## Records to use
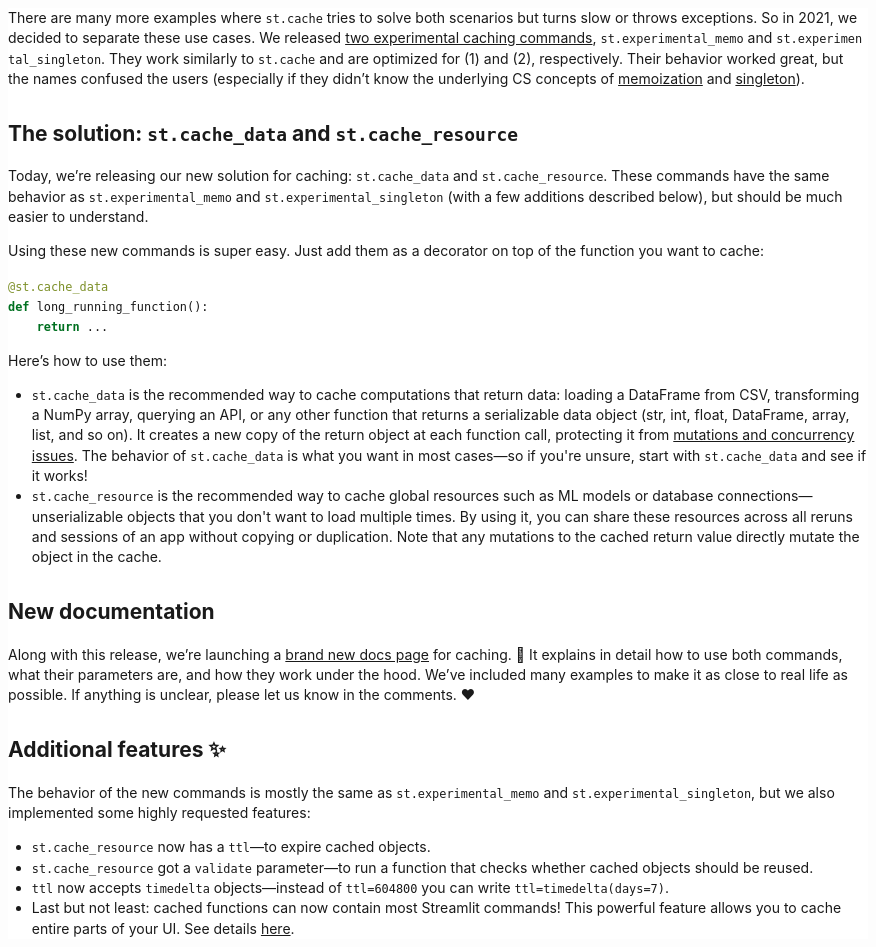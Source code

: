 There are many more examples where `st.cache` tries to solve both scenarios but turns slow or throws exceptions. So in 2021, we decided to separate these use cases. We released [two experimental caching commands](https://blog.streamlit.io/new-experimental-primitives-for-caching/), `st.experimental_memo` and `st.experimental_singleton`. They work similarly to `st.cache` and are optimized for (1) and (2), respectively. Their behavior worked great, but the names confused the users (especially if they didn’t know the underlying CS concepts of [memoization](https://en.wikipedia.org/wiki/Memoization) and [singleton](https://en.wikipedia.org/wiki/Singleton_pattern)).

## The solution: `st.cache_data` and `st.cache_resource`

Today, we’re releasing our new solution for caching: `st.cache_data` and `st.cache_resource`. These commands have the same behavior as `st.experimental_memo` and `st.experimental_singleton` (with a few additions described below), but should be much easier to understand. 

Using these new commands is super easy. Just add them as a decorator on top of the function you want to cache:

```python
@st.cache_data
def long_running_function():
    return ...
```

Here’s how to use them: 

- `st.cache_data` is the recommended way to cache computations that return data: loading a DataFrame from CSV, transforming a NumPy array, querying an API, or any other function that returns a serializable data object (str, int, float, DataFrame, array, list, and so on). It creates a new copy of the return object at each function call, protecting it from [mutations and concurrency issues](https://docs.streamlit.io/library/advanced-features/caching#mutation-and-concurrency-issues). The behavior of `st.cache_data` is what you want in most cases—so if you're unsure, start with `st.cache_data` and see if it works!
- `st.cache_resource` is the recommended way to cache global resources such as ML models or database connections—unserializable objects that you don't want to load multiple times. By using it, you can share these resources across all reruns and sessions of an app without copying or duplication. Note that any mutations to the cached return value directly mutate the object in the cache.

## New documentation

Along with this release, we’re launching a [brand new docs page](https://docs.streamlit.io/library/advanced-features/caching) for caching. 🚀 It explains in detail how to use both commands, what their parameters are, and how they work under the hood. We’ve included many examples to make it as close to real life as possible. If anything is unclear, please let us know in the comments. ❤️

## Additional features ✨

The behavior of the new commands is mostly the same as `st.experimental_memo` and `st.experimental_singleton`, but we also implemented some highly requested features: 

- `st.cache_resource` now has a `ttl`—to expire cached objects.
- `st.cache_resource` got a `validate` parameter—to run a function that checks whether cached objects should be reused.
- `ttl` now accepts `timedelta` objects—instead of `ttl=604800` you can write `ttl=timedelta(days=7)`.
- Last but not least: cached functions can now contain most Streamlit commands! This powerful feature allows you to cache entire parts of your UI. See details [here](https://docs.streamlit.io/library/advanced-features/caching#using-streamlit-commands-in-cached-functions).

==

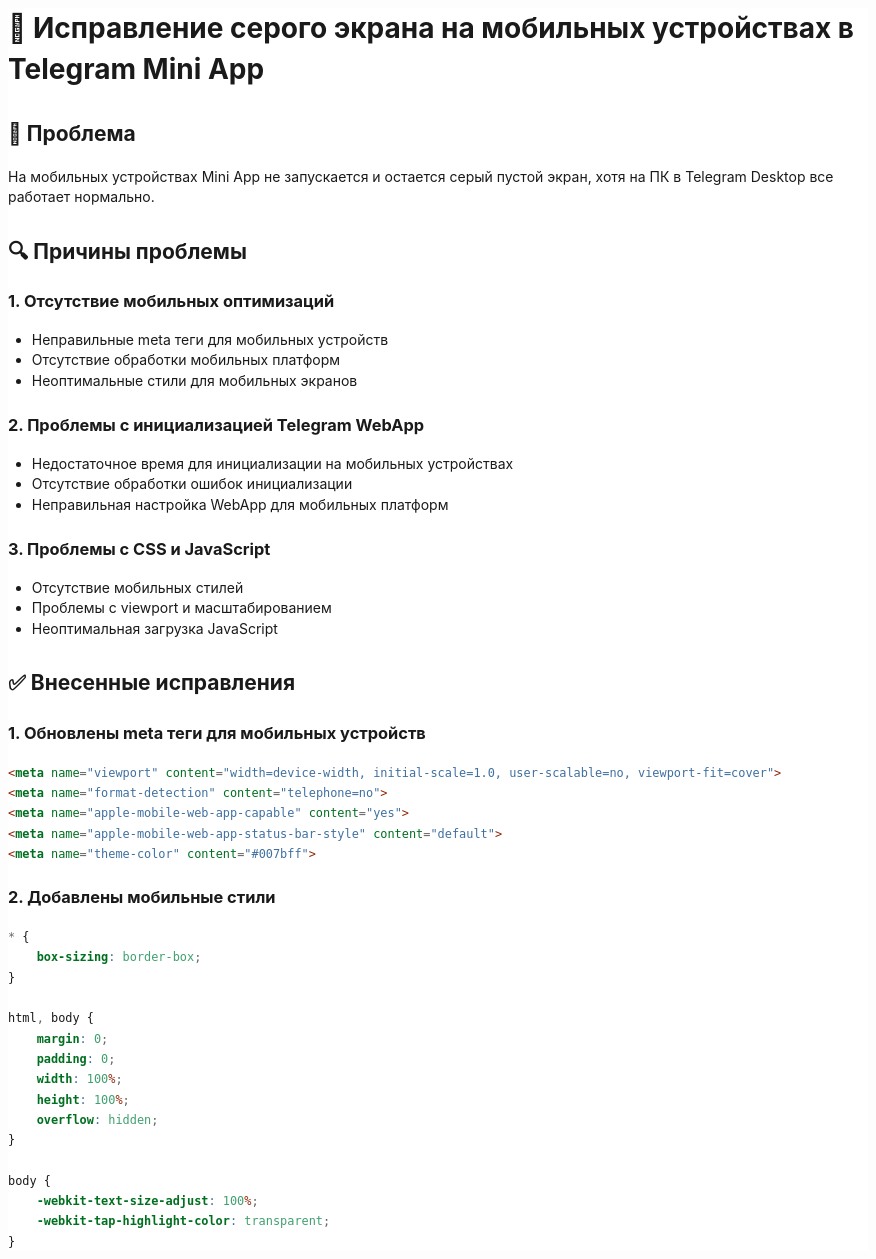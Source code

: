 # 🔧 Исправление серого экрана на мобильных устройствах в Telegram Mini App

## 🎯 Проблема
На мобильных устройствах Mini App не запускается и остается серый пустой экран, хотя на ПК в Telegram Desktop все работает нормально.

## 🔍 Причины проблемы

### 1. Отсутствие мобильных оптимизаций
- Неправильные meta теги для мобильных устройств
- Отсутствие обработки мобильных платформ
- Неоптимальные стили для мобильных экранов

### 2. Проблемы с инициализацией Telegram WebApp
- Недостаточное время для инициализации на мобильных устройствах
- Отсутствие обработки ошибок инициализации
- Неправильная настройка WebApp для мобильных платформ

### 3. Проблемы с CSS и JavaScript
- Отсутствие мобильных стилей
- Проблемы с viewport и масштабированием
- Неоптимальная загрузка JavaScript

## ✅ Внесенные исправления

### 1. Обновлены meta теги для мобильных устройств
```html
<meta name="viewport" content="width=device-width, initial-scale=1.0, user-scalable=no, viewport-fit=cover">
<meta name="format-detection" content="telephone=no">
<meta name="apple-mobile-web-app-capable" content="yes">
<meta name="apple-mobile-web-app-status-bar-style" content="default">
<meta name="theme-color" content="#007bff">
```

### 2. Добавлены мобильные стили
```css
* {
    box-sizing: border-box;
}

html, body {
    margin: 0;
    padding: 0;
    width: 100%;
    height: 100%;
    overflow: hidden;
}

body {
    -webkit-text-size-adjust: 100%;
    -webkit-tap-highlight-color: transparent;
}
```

## What is expected
Review the preceding data and report every line that includes the string "same".

## Solution
Today, we’re releasing our new solution for caching: `st.cache_data` and `st.cache_resource`. These commands have the same behavior as `st.experimental_memo` and `st.experimental_singleton` (with a few additions described below), but should be much easier to understand. 
The behavior of the new commands is mostly the same as `st.experimental_memo` and `st.experimental_singleton`, but we also implemented some highly requested features: 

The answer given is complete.